Wolfgang Rautenberg (27 February 1936 − 4 September 2011) was a German mathematician and logician whose areas of research were model theory, non-classical logic, modal logic, temporal logic and self reference.

==Life==
Rautenberg was born in Potsdam. He graduated with an abitur from the gymnasium in Ludwigslust. He studied mathematics and physics at the Humboldt University in East Berlin (GDR), and there in 1963 Rautenberg received a doctorate and worked as a logician. In 1968 Rautenberg graduated from the Humboldt University as an academic lecturer. From 1969 to 1973 Rautenberg was docent at the Humboldt University. Because the Stasi contacted him to force him into co-operation, Rautenberg left East Germany in 1973 and in 1974 became Professor in West Germany. In 1976 he accepted a call to chair the academic department for mathematical logic and foundations of mathematics at Freie Universität Berlin.

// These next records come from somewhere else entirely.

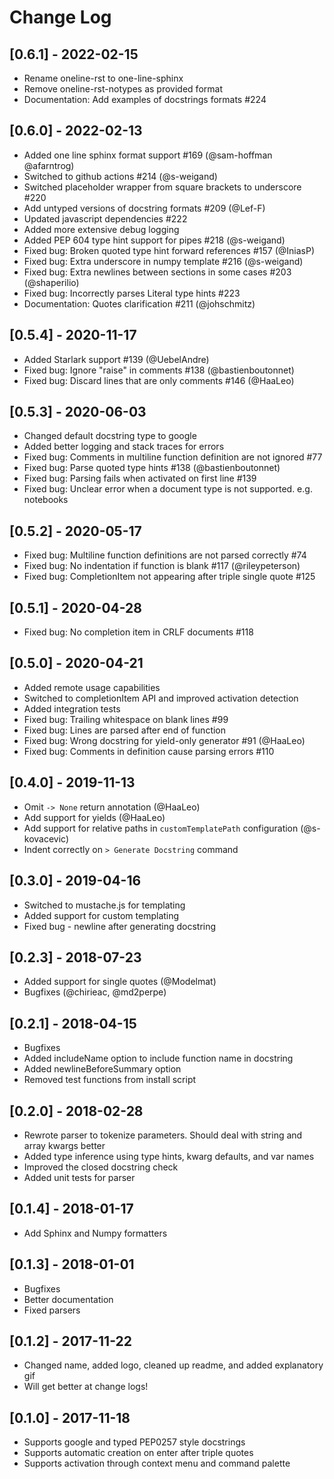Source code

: # Change Log

## [0.6.1] - 2022-02-15

-   Rename oneline-rst to one-line-sphinx
-   Remove oneline-rst-notypes as provided format
-   Documentation: Add examples of docstrings formats #224

## [0.6.0] - 2022-02-13

-   Added one line sphinx format support #169 (@sam-hoffman @afarntrog)
-   Switched to github actions #214 (@s-weigand)
-   Switched placeholder wrapper from square brackets to underscore #220
-   Add untyped versions of docstring formats #209 (@Lef-F)
-   Updated javascript dependencies #222
-   Added more extensive debug logging
-   Added PEP 604 type hint support for pipes #218 (@s-weigand)
-   Fixed bug: Broken quoted type hint forward references #157 (@IniasP)
-   Fixed bug: Extra underscore in numpy template #216 (@s-weigand)
-   Fixed bug: Extra newlines between sections in some cases #203 (@shaperilio)
-   Fixed bug: Incorrectly parses Literal type hints #223
-   Documentation: Quotes clarification #211 (@johschmitz)

## [0.5.4] - 2020-11-17

-   Added Starlark support #139 (@UebelAndre)
-   Fixed bug: Ignore "raise" in comments #138 (@bastienboutonnet)
-   Fixed bug: Discard lines that are only comments #146 (@HaaLeo)

## [0.5.3] - 2020-06-03

-   Changed default docstring type to google
-   Added better logging and stack traces for errors
-   Fixed bug: Comments in multiline function definition are not ignored #77
-   Fixed bug: Parse quoted type hints #138 (@bastienboutonnet)
-   Fixed bug: Parsing fails when activated on first line #139
-   Fixed bug: Unclear error when a document type is not supported. e.g. notebooks

## [0.5.2] - 2020-05-17

-   Fixed bug: Multiline function definitions are not parsed correctly #74
-   Fixed bug: No indentation if function is blank #117 (@rileypeterson)
-   Fixed bug: CompletionItem not appearing after triple single quote #125

## [0.5.1] - 2020-04-28

-   Fixed bug: No completion item in CRLF documents #118

## [0.5.0] - 2020-04-21

-   Added remote usage capabilities
-   Switched to completionItem API and improved activation detection
-   Added integration tests
-   Fixed bug: Trailing whitespace on blank lines #99
-   Fixed bug: Lines are parsed after end of function
-   Fixed bug: Wrong docstring for yield-only generator #91 (@HaaLeo)
-   Fixed bug: Comments in definition cause parsing errors #110

## [0.4.0] - 2019-11-13

-   Omit `-> None` return annotation (@HaaLeo)
-   Add support for yields (@HaaLeo)
-   Add support for relative paths in `customTemplatePath` configuration (@s-kovacevic)
-   Indent correctly on `> Generate Docstring` command

## [0.3.0] - 2019-04-16

-   Switched to mustache.js for templating
-   Added support for custom templating
-   Fixed bug - newline after generating docstring

## [0.2.3] - 2018-07-23

-   Added support for single quotes (@Modelmat)
-   Bugfixes (@chirieac, @md2perpe)

## [0.2.1] - 2018-04-15

-   Bugfixes
-   Added includeName option to include function name in docstring
-   Added newlineBeforeSummary option
-   Removed test functions from install script

## [0.2.0] - 2018-02-28

-   Rewrote parser to tokenize parameters. Should deal with string and array kwargs better
-   Added type inference using type hints, kwarg defaults, and var names
-   Improved the closed docstring check
-   Added unit tests for parser

## [0.1.4] - 2018-01-17

-   Add Sphinx and Numpy formatters

## [0.1.3] - 2018-01-01

-   Bugfixes
-   Better documentation
-   Fixed parsers

## [0.1.2] - 2017-11-22

-   Changed name, added logo, cleaned up readme, and added explanatory gif
-   Will get better at change logs!

## [0.1.0] - 2017-11-18

-   Supports google and typed PEP0257 style docstrings
-   Supports automatic creation on enter after triple quotes
-   Supports activation through context menu and command palette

Wolfgang Rautenberg was also a very active contributor in the HP48 and HP49G / HP49G+ calculator community, with many important contributions.

==Books==
- W. Rautenberg (1987). "Omega-Bibliography of Mathematical Logic".
- W. Rautenberg (1987). "Omega-Bibliography of Mathematical Logic".
- W. Rautenberg (2010). "A Concise Introduction to Mathematical Logic".